### ACTIVITY
Lines before the one containing "Применять можно так: возьмём" are left out; that line and every line after it, through the end of the records, are to be reproduced exactly.

###

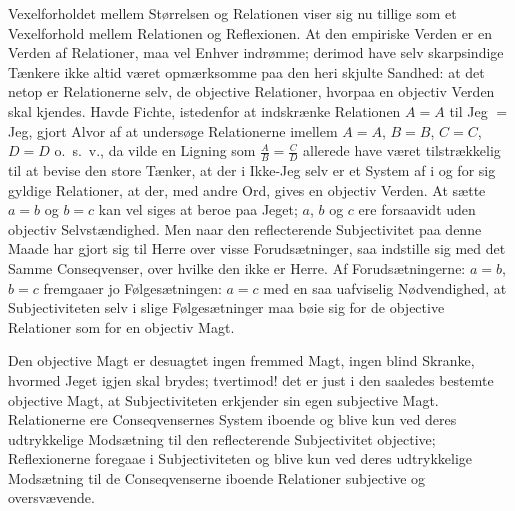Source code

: \documentclass[12pt]{book}
\newcommand{\opage}[1]{\marginnote{\footnotesize\textit{[#1]}}}
\begin{document}
Vexelforholdet mellem Størrelsen og Relationen viser sig nu tillige som et
Vexelforhold mellem Relationen og Reflexionen. At den empiriske Verden er en Verden
af Relationer, maa vel Enhver indrømme; derimod have selv skarpsindige Tænkere ikke
altid været opmærksomme paa den heri skjulte Sandhed: at det netop er Relationerne
selv, de objective Relationer, hvorpaa en objectiv Verden skal kjendes. Havde Fichte,
istedenfor at indskrænke Relationen $A = A$ til Jeg $=$ Jeg, gjort Alvor af at
undersøge Relationerne imellem $A = A$, $B = B$, $C = C$, $D = D$ o.\ s.\ v., da
vilde en Ligning som $\frac{A}{B} = \frac{C}{D}$ allerede have været tilstrækkelig til
at bevise den store Tænker, at der i Ikke-Jeg selv er et System af i og for sig
gyldige Relationer, at der, med andre Ord, gives en objectiv Verden. At sætte $a = b$
og $b = c$ kan vel siges at beroe paa Jeget; $a$, $b$ og $c$ ere forsaavidt uden
objectiv Selvstændighed. Men naar den reflecterende Subjectivitet paa denne Maade
har gjort sig til Herre over visse Forudsætninger, saa indstille sig med det Samme
Conseqvenser, over hvilke den ikke er Herre. Af Forudsætningerne: $a = b$, $b = c$
fremgaaer jo Følgesætningen: $a = c$ med en saa
\opage{75} uafviselig Nødvendighed, at Subjectiviteten selv i slige Følgesætninger maa bøie sig
for de objective Relationer som for en objectiv Magt.

Den objective Magt er desuagtet ingen fremmed Magt, ingen blind Skranke, hvormed
Jeget igjen skal brydes; tvertimod! det er just i den saaledes bestemte objective
Magt, at Subjectiviteten erkjender sin egen subjective Magt. Relationerne ere
Conseqvensernes System iboende og blive kun ved deres udtrykkelige Modsætning til den
reflecterende Subjectivitet objective; Reflexionerne foregaae i Subjectiviteten og
blive kun ved deres udtrykkelige Modsætning til de Conseqvenserne iboende Relationer
subjective og oversvævende.
\end{document}
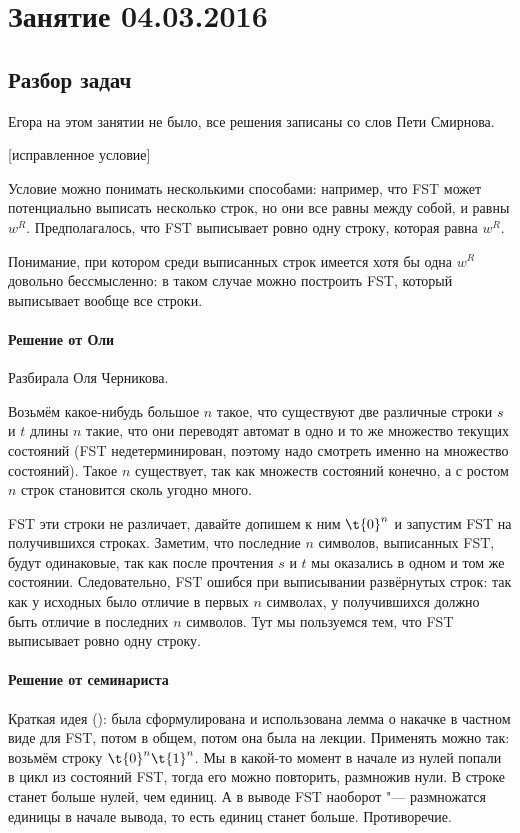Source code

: \chapter{Занятие 04.03.2016}
\section{Разбор задач}

Егора на этом занятии не было, все решения записаны со слов Пети Смирнова.

[исправленное условие]\label{prob11hard}
	\begin{Rem}
		Условие можно понимать несколькими способами: например, что FST может потенциально выписать 
		несколько строк, но они все равны между собой, и равны $w^R$.
		Предполагалось, что FST выписывает ровно одну строку, которая равна $w^R$.

		Понимание, при котором среди выписанных строк имеется хотя бы одна $w^R$ довольно бессмысленно:
		в таком случае можно построить FST, который выписывает вообще все строки.
	\end{Rem}

	\subsubsection{Решение от Оли}
		Разбирала Оля Черникова.

		Возьмём какое-нибудь большое $n$ такое, что существуют две различные строки $s$ и $t$ длины $n$ такие,
		что они переводят автомат в одно и то же множество текущих состояний (FST недетерминирован, поэтому надо смотреть именно на множество состояний).
		Такое $n$ существует, так как множеств состояний конечно, а с ростом $n$ строк становится сколь угодно много.

		FST эти строки не различает, давайте допишем к ним $\t{0}^n$ и запустим FST на получившихся строках.
		Заметим, что последние $n$ символов, выписанных FST, будут одинаковые, так как после прочтения $s$ и $t$
		мы оказались в одном и том же состоянии.
		Следовательно, FST ошибся при выписывании развёрнутых строк: так как у исходных было отличие в первых $n$
		символах, у получившихся должно быть отличие в последних $n$ символов.
		Тут мы пользуемся тем, что FST выписывает ровно одну строку.

	\subsubsection{Решение от семинариста}
		Краткая идея (\TODO):
		была сформулирована и использована лемма о накачке в частном виде для FST, потом в общем, потом она была на лекции.
		Применять можно так: возьмём строку $\t{0}^n\t{1}^n$.
		Мы в какой-то момент в начале из нулей попали в цикл из состояний FST, тогда его можно повторить, размножив нули.
		В строке станет больше нулей, чем единиц.
		А в выводе FST наоборот "--- размножатся единицы в начале вывода, то есть единиц станет больше.
		Противоречие.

###

### RESULT OF THE TASK
		Применять можно так: возьмём строку $\t{0}^n\t{1}^n$.
		Мы в какой-то момент в начале из нулей попали в цикл из состояний FST, тогда его можно повторить, размножив нули.
		В строке станет больше нулей, чем единиц.
		А в выводе FST наоборот "--- размножатся единицы в начале вывода, то есть единиц станет больше.
		Противоречие.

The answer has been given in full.